"A child's learning is the function more of the characteristics of his classmates than those of the teacher." James Coleman, 1972

Wednesday, May 06, 2020

Wishing Away Goliath, Part 3

Jim Horn
Last updated May 17, 2020

Parts 1 and 2 here and here.

In Part 3, I probe Diane Ravitch's continuing neglect of the historical origins of NCLB, which was signed into law in 2002.  I also provide examples of her persistent soft-pedaling of the roles played by conservative think tank dwellers and education industry consultants with whom Ravitch worked during thirty years as a Republican education policy insider joined, as she was, in an aggressive, well-funded effort to sabotage public education in the United States.

Based on Diane's account from 2010, her support for No Child Left Behind "remained strong" until she attended an AEI conference on November 20, 2006, which Checker Finn and Rick Hess had put together to examine "whether the major remedies prescribed by NCLB — especially choice and after-school tutoring — were effective."

According to Diane, it was only when she left that meeting in 2006 that she had the dawning realization "that the sanctions embedded in NCLB were, in fact, not only ineffective but certain to contribute to the privatization of large chunks of public education."

She follows that recounted flash of insight with this: "I wonder whether the members of Congress intended this outcome. I doubt that they did."

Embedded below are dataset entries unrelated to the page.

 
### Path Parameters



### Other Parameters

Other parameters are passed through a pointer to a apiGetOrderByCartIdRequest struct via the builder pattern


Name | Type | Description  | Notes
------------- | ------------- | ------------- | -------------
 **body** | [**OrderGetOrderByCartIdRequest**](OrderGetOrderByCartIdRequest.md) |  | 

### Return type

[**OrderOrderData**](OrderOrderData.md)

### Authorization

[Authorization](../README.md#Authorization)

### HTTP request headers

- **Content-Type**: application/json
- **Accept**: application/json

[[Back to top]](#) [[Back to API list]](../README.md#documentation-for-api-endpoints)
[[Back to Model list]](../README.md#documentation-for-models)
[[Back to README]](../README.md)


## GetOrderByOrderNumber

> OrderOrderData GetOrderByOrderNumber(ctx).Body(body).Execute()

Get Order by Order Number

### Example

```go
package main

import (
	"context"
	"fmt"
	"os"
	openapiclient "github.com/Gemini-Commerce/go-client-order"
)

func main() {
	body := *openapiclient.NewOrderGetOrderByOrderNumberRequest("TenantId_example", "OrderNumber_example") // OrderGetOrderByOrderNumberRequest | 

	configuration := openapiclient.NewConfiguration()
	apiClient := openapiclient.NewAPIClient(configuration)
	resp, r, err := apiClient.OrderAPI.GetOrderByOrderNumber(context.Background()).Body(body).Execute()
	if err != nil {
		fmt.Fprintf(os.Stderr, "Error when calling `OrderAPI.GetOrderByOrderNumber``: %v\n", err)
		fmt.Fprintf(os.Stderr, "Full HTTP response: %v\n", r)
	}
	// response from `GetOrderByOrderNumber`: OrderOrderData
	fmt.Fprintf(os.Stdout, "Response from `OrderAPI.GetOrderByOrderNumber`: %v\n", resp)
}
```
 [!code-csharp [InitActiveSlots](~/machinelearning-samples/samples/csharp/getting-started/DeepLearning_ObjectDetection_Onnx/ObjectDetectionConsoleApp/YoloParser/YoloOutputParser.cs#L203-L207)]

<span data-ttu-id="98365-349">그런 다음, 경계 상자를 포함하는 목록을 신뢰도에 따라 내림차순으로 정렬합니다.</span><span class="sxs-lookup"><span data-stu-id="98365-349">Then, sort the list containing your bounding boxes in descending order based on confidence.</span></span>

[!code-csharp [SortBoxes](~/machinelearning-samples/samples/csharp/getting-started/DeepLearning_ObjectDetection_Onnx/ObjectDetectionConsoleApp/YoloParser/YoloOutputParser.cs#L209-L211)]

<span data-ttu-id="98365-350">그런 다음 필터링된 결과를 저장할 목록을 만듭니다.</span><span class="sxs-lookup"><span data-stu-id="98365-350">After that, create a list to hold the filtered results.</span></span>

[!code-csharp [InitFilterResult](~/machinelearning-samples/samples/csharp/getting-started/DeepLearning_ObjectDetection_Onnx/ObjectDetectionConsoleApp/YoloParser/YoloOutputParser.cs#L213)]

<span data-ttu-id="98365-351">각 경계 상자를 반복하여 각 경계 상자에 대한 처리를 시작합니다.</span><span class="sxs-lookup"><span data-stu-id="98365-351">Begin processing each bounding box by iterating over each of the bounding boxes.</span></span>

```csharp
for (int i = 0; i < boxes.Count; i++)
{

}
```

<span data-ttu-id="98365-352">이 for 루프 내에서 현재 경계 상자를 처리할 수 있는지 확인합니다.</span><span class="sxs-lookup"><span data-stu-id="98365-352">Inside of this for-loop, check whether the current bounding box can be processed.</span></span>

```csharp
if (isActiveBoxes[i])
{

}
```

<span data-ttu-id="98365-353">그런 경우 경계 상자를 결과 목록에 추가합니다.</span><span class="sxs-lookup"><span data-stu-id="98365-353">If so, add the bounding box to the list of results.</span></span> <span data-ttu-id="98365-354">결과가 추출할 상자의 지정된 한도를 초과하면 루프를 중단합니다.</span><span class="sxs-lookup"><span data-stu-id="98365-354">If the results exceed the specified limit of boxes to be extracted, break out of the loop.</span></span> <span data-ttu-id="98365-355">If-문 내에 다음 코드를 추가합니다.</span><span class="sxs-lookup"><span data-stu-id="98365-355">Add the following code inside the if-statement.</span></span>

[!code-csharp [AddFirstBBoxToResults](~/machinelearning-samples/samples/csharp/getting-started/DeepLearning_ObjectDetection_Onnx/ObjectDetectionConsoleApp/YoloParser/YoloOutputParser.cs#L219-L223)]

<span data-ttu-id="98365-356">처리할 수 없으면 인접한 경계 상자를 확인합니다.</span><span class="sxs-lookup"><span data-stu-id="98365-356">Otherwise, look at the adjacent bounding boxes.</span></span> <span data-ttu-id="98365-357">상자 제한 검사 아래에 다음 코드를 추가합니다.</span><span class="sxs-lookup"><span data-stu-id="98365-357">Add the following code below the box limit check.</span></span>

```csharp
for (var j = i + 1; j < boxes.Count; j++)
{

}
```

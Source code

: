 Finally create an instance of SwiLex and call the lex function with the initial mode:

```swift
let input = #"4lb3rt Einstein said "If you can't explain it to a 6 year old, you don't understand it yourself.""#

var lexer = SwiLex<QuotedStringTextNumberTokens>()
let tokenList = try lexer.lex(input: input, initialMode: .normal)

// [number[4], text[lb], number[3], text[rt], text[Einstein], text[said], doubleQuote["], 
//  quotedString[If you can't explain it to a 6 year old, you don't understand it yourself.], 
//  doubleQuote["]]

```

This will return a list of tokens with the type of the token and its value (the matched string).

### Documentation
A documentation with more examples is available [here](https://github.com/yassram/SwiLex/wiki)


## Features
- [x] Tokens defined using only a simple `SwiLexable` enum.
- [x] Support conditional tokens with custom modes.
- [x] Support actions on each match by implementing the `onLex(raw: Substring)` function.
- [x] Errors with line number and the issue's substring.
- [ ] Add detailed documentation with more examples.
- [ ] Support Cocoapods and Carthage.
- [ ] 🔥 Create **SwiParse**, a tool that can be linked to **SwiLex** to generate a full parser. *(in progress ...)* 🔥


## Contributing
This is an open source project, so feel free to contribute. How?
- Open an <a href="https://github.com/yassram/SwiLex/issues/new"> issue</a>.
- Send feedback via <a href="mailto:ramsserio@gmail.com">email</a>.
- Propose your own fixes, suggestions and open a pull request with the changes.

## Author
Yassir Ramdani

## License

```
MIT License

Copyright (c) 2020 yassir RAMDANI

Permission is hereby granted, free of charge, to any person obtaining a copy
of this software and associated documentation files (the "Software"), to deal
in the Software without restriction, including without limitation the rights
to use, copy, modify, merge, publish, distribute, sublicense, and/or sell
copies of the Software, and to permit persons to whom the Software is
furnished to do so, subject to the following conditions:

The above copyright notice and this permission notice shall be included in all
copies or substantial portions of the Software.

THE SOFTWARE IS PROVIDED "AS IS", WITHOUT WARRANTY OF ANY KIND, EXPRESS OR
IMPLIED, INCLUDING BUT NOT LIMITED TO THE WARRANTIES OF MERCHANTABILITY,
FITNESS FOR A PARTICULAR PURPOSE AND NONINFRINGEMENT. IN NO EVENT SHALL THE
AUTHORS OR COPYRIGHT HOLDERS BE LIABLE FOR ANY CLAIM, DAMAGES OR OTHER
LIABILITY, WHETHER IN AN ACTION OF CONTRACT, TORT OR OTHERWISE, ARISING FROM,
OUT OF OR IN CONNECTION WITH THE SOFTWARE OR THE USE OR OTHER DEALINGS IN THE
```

Well, yes, many did intend that outcome, Diane, as has been documented in several books, numerous magazine articles, and ample policy analyses.  Congress did know about the NCLB's intended privatization, and to assure that outcome, a majority of legislators 1) approved the requirement that 100 percent of school children would be "proficient" in reading and math by 2014, and 2) included charter school conversion as a central remedy for failing schools.

As George W. Bush's Assistant Secretary of Education, Professor Susan Neuman, told Time Magazine in 2008, NCLB was a "Trojan Horse for the choice agenda — a way to expose the failure of public education and 'blow it up a bit'."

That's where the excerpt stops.